BKU exhibits weak financial health with a Piotroski F-Score of just 2/9, signaling significant balance sheet and profitability concerns, while the absence of an Altman Z-Score prevents a full distress risk assessment. Despite this, the stock shows strong profitability margins and consistent analyst buy recommendations, supported by a solid dividend yield and a valuation that appears reasonable relative to peers. Earnings growth is nearly flat year-over-year, and technical indicators suggest a weak short-term trend. The current price of $47.64 sits below the analyst target of $54.09 but above the conservative Graham Number of $55.72, indicating mixed value signals.

Strengths
High profit and operating margins (26.17% and 36.64%) outperform sector averages
Attractive dividend yield of 2.47% with a sustainable 34.56% payout ratio
Forward P/E of 10.73 is well below sector average of 30.67, suggesting value
Risks
Critically low Piotroski F-Score of 2/9 indicates deteriorating financial health
Missing key financial data (Debt/Equity, Cash, ROIC, Altman Z-Score) raises transparency concerns
Earnings growth is stagnant (YoY: -0.30%, Q/Q: -0.10%) despite revenue growth
GBDC BEARISH

GBDC presents as a classic value trap, characterized by a stable Piotroski F-Score of 4/9 but severely compromised by fundamental decay. While the stock trades at a discount to book value (P/B 0.85) and below its Graham Number ($20.43), these metrics are offset by a catastrophic earnings collapse (-41.20% YoY) and an unsustainable dividend payout ratio of 124.80%. The technical trend is completely bearish (0/100), and the company has failed to beat earnings estimates in the last four consecutive quarters, suggesting a systemic decline in portfolio performance.

Strengths
Trading at a discount to book value (P/B 0.85)
Strong operating margins (78.29%)
High current ratio (2.40) indicating short-term liquidity
Risks
Unsustainable payout ratio (124.80%) indicating dividend is not covered by earnings
Severe earnings contraction (-41.20% YoY)
Negative revenue growth (-6.20% YoY and -38.36% Q/Q)

Compare Another Pair

BKU vs GBDC: Head-to-Head Comparison

This page compares BankUnited, Inc. (BKU) and Golub Capital BDC, Inc. (GBDC) across key fundamental metrics including valuation ratios, profitability margins, growth rates, financial health indicators, and dividend metrics.

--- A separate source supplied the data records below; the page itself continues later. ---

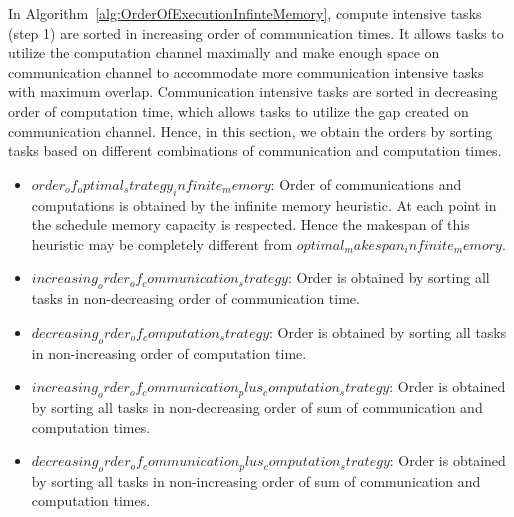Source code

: \documentclass[runningheads]{llncs} %
\begin{document}
In Algorithm~\ref{alg:OrderOfExecutionInfinteMemory}, compute intensive tasks (step 1) are sorted in increasing order of communication times. It allows tasks to utilize the computation channel maximally and make enough space on communication channel to accommodate more communication intensive tasks with maximum overlap. Communication intensive tasks are sorted in decreasing order of computation time, which allows tasks to utilize the gap created on communication channel. Hence,  in this section, we obtain the orders by sorting tasks based on different combinations of communication and computation times.

\begin{itemize}[a)]
	\item $order_of_optimal_strategy_infinite_memory $: Order of communications and computations is obtained by the infinite memory heuristic. At each point in the schedule memory capacity is respected. Hence the makespan of this heuristic may be completely different from $optimal_makespan_infinite_memory$.
	
	\item $increasing_order_of_communication_strategy$: Order is obtained by sorting all tasks in non-decreasing order of communication time. 
	
	\item $decreasing_order_of_computation_strategy$: Order is obtained by sorting all tasks in non-increasing order of computation time. 
	\item $increasing_order_of_communication_plus_computation_strategy$: Order is obtained by sorting all tasks in non-decreasing order of sum of communication and computation times.
	\item $decreasing_order_of_communication_plus_computation_strategy$: Order is obtained by sorting all tasks in non-increasing order of sum of communication and computation times.
	
\end{itemize}
\end{document}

Each metric highlights the better-performing stock so you can quickly identify relative strengths and weaknesses.

Our AI engine independently analyzes each company's financials, competitive position, and market conditions to produce a verdict (Bullish, Neutral, or Bearish) along with key strengths and risks. Use this comparison alongside your own research to make informed investment decisions.